L’alternativa, in verità già suggerita dalla UE ma per mere ragioni di bilancio, sarebbe aprire la tassazione anche alle abitazioni principali. Da tempo in ogni caso la contrazione degli investimenti nel mercato immobiliare si accompagna alla fine di un modello di investimenti. Investire nel mattone nella prospettiva di non essere in grado nel lungo periodo di gestire le spese di mantenimento e anche quelle fiscali non è più una priorità degli italiani - sul punto è utile ricordare che oltre l’IMU il carico fiscale per i cittadini è accompagnato anche dal peso della TARI che tra le altre cose non ha importanti vincoli di aliquota marginale e cioè può essere innalzata di volta in volta asseconda delle esigenze di bilancio dei Comuni diversamente da quanto avviene per l’IMU la cui soglia massima (il 10,6 per mille) è fissata da una legge dello Stato. Tornando in ogni caso a tema delle aliquote, dal sito delle Finanze - l’unico ad avere valore legale - risultano oltre 6.600 Comuni che hanno approvato delibere Imu per il 2023, quasi tutti al rialzo. Il riscontro va fatto caso per caso, perché prevalgono le conferme o i piccoli ritocchi, ad esempio in tema di abitazioni locate o determinazione del valore delle aree fabbricabili.

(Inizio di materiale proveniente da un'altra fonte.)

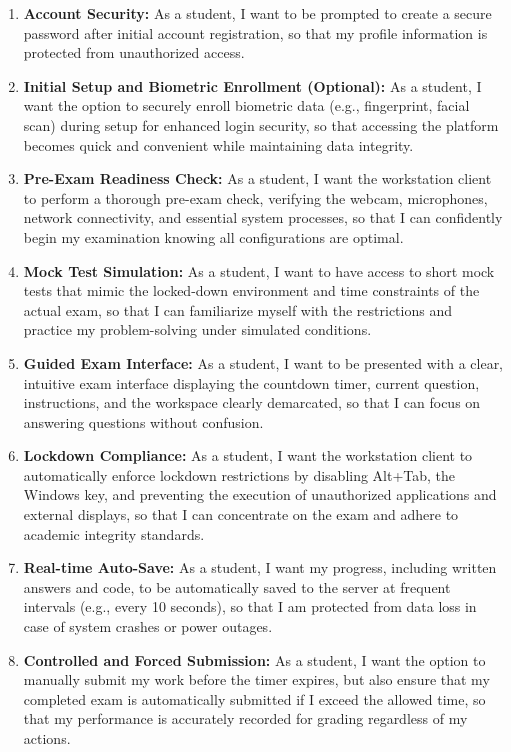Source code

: \begin{enumerate}
    \item \textbf{Account Security:} As a student, I want to be prompted to create a secure password after initial account registration, so that my profile information is protected from unauthorized access.
    \item \textbf{Initial Setup and Biometric Enrollment (Optional):} As a student, I want the option to securely enroll biometric data (e.g., fingerprint, facial scan) during setup for enhanced login security, so that accessing the platform becomes quick and convenient while maintaining data integrity.
    \item \textbf{Pre-Exam Readiness Check:} As a student, I want the workstation client to perform a thorough pre-exam check, verifying the webcam, microphones, network connectivity, and essential system processes, so that I can confidently begin my examination knowing all configurations are optimal.
    \item \textbf{Mock Test Simulation:} As a student, I want to have access to short mock tests that mimic the locked-down environment and time constraints of the actual exam, so that I can familiarize myself with the restrictions and practice my problem-solving under simulated conditions.
    \item \textbf{Guided Exam Interface:} As a student, I want to be presented with a clear, intuitive exam interface displaying the countdown timer, current question, instructions, and the workspace clearly demarcated, so that I can focus on answering questions without confusion.
    \item \textbf{Lockdown Compliance:} As a student, I want the workstation client to automatically enforce lockdown restrictions by disabling Alt+Tab, the Windows key, and preventing the execution of unauthorized applications and external displays, so that I can concentrate on the exam and adhere to academic integrity standards.
    \item \textbf{Real-time Auto-Save:} As a student, I want my progress, including written answers and code, to be automatically saved to the server at frequent intervals (e.g., every 10 seconds), so that I am protected from data loss in case of system crashes or power outages.
    \item \textbf{Controlled and Forced Submission:} As a student, I want the option to manually submit my work before the timer expires, but also ensure that my completed exam is automatically submitted if I exceed the allowed time, so that my performance is accurately recorded for grading regardless of my actions.
\end{enumerate}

Attenzione, poi, ai circa 200 municipi che hanno pubblicato la delibera dopo il 28 ottobre: in questo caso la decisione non è valida. Le delibere di quest’anno, comunque, sono ancora a schema libero, perché il debutto della “griglia” ministeriale è stato ulteriormente rinviato all’anno d’imposta 2025. Dal 2025 infatti i Comuni non saranno completamente liberi di definire le delibere di approvazione, che va rammentato sono di competenza dei Consigli Comunali e non delle Giunte Municipali, ma dovranno adattarle ad un modello ministeriale preciso. Lo scorso anno gli incassi dei Comuni italiani sono stati di circa 17,9 miliardi di euro, tra acconto e saldo ai quali va aggiunta la quota riservata all’Erario per gli immobili di categoria D, circa 3,7 miliardi di euro su 1,7 milioni di immobili censiti. La stima per il 2023 è portata a 22 miliardi a seguito dell’incremento delle aliquote deliberate, per una soglia di 11 miliardi solo nella occasione del saldo di dicembre. Ancora fuori imposizione restano 19,8 milioni di prime case e 13,9 milioni di pertinenze. Pagano invece i possessori di abitazioni sfitte, circa 5,7 milioni, di case affittate, circa 3,6 milioni e di uffici e negozi per circa 2,7 milioni. Non versano i proprietari di casa occupate abusivamente. Dal 2023 almeno loro, se hanno denunciato il reato, saranno esentati.